En ce qui concerne l’interdiction de retour sur le territoire français :
13. Le requérant fait état de ce que l’interdiction de retour sur le territoire français aurait pour effet de suspendre ses relations avec ses enfants. Dans les circonstances particulières de l’espèce et compte tenu des relations régulières entretenues par le requérant avec ses deux enfants présents en France, la décision en litige, qui lui interdit de revenir sur le territoire français pour une durée de six mois et induit ainsi une séparation prolongée entre le requérant et ses enfants, est entachée d’une erreur d’appréciation. Il s’ensuit que M. C est fondé à en demander l’annulation pour ce motif.
14. Il résulte de ce qui précède que l’arrêté du 16 juin 2022 de la préfète de la Loire doit être annulé en tant qu’il interdit à M. C de revenir sur le territoire français pendant une durée de six mois.
Sur les conclusions à fin d’injonction et d’astreinte :
15. L’exécution du présent jugement n’implique aucune mesure d’exécution. Par suite, les conclusions à fin d’injonction sous astreinte doivent être rejetées.
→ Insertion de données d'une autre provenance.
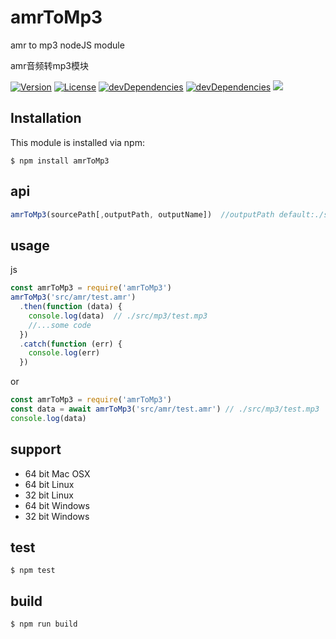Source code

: # amrToMp3
amr to mp3 nodeJS module

amr音频转mp3模块

<p>
<a href="https://www.npmjs.com/package/amrToMp3"><img src="https://img.shields.io/npm/v/amrToMp3.svg" alt="Version"></a>
<a href="https://www.npmjs.com/package/amrToMp3"><img src="https://img.shields.io/npm/l/amrToMp3.svg" alt="License"></a>
<a href="https://www.npmjs.com/package/amrToMp3"><img src="https://img.shields.io/david/dev/binaryify/amrToMp3.svg" alt="devDependencies" ></a>
<a href="https://www.npmjs.com/package/amrToMp3"><img src="https://img.shields.io/david/binaryify/amrToMp3.svg" alt="devDependencies" ></a>
<a href="https://travis-ci.org/Binaryify/amrToMp3"><img src="https://api.travis-ci.org/Binaryify/amrToMp3.svg?branch=master" /></a>
</p>

## Installation
This module is installed via npm:
```
$ npm install amrToMp3
```
## api
```js
amrToMp3(sourcePath[,outputPath, outputName])  //outputPath default:./src/mp3/
```

## usage
js
```js
const amrToMp3 = require('amrToMp3')
amrToMp3('src/amr/test.amr')
  .then(function (data) {
    console.log(data)  // ./src/mp3/test.mp3
    //...some code
  })
  .catch(function (err) {
    console.log(err)
  })
```
or
```js
const amrToMp3 = require('amrToMp3')
const data = await amrToMp3('src/amr/test.amr') // ./src/mp3/test.mp3
console.log(data)
```

## support
* 64 bit Mac OSX
* 64 bit Linux
* 32 bit Linux
* 64 bit Windows
* 32 bit Windows

## test
```
$ npm test
```

## build
```
$ npm run build
```
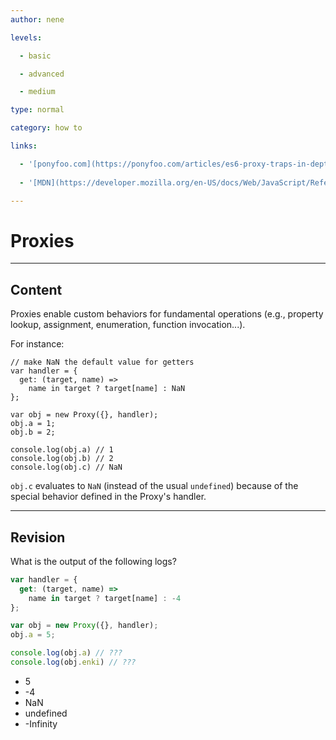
 ```yaml
---
author: nene

levels:

  - basic

  - advanced

  - medium

type: normal

category: how to

links:

  - '[ponyfoo.com](https://ponyfoo.com/articles/es6-proxy-traps-in-depth){website}'
  
  - '[MDN](https://developer.mozilla.org/en-US/docs/Web/JavaScript/Reference/Global_Objects/Proxy){website}'

---
```

# Proxies 

---
## Content

Proxies enable custom behaviors for fundamental operations (e.g., property lookup, assignment, enumeration, function invocation...).

For instance:

```
// make NaN the default value for getters
var handler = {
  get: (target, name) =>
    name in target ? target[name] : NaN
};

var obj = new Proxy({}, handler);
obj.a = 1;
obj.b = 2;

console.log(obj.a) // 1
console.log(obj.b) // 2
console.log(obj.c) // NaN
```

`obj.c` evaluates to `NaN` (instead of the usual `undefined`) because of the special behavior defined in the Proxy's handler.

---
## Revision

What is the output of the following logs?

```javascript
var handler = {
  get: (target, name) =>
    name in target ? target[name] : -4
};

var obj = new Proxy({}, handler);
obj.a = 5;

console.log(obj.a) // ???
console.log(obj.enki) // ???
```

* 5
* -4
* NaN
* undefined
* -Infinity
 

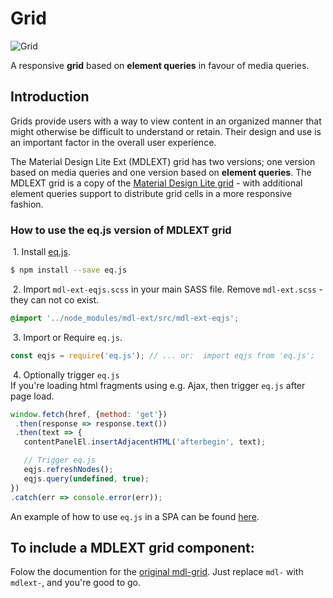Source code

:# Grid

![Grid](../../etc/grid.png)

A responsive **grid** based on **element queries** in favour of media queries.

## Introduction
Grids provide users with a way to view content in an organized manner that might otherwise be difficult to 
understand or retain. Their design and use is an important factor in the overall user experience.

The Material Design Lite Ext (MDLEXT) grid has two versions; one version based on media queries and one version 
based on **element queries**. The MDLEXT grid is a copy of the 
[Material Design Lite grid](https://github.com/google/material-design-lite/tree/master/src/grid) - with additional 
element queries support to distribute grid cells in a more responsive fashion.

### How to use the eq.js version of MDLEXT grid

&nbsp;1. Install [eq.js](https://github.com/Snugug/eq.js).
```sh
$ npm install --save eq.js
```

&nbsp;2. Import `mdl-ext-eqjs.scss` in your main SASS file. Remove `mdl-ext.scss` - they can not co exist.
```css
@import '../node_modules/mdl-ext/src/mdl-ext-eqjs';
```

&nbsp;3. Import or Require `eq.js`.  
```javascript
const eqjs = require('eq.js'); // ... or:  import eqjs from 'eq.js';
```

&nbsp;4. Optionally trigger `eq.js`<br/>
If you're loading html fragments using e.g. Ajax, then trigger `eq.js` after page load.

```javascript
window.fetch(href, {method: 'get'})
 .then(response => response.text())
 .then(text => {
   contentPanelEl.insertAdjacentHTML('afterbegin', text);

   // Trigger eq.js
   eqjs.refreshNodes();
   eqjs.query(undefined, true);
})
.catch(err => console.error(err));
```

An example of how to use `eq.js` in a SPA can be found [here](https://github.com/leifoolsen/mdl-webpack).     

## To include a MDLEXT **grid** component:
Folow the documention for the [original mdl-grid](https://github.com/google/material-design-lite/blob/master/src/grid/README.md#to-include-an-mdl-grid-component). Just replace `mdl-` with `mdlext-`, and you're good to go.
Sur les frais liés au litige :
16. Dans les circonstances de l’espèce, il n’y a pas lieu de faire droit aux conclusions de M. C présentées au titre des frais d’instance.
D E C I D E:
Article 1er : La décision du 16 juin 2022 de la préfète de la Loire prononçant une interdiction de retour sur le territoire français pendant une durée de six mois à l’encontre de M. C est annulée.
Article 2 : Le surplus des conclusions de la requête de M. C est rejeté.
Article 3 : Le présent jugement sera notifié à M. B C et à la préfète de la Loire.
Délibéré après l’audience du 6 décembre 2022, à laquelle siégeaient :
Mme Vaccaro-Planchet, présidente,
Mme Soubié, première conseillère,
Mme Boulay, première conseillère.
Rendu public par mise à disposition au greffe le 30 décembre 2022.
La rapporteure,
A.-S A La présidente,
V. Vaccaro-Planchet
La greffière,
S. Rivoire
La République mande et ordonne à la préfète de la Loire en ce qui la concerne ou à tous commissaires de justice à ce requis en ce qui concerne les voies de droit commun, contre les parties privées, de pourvoir à l’exécution de la présente décision.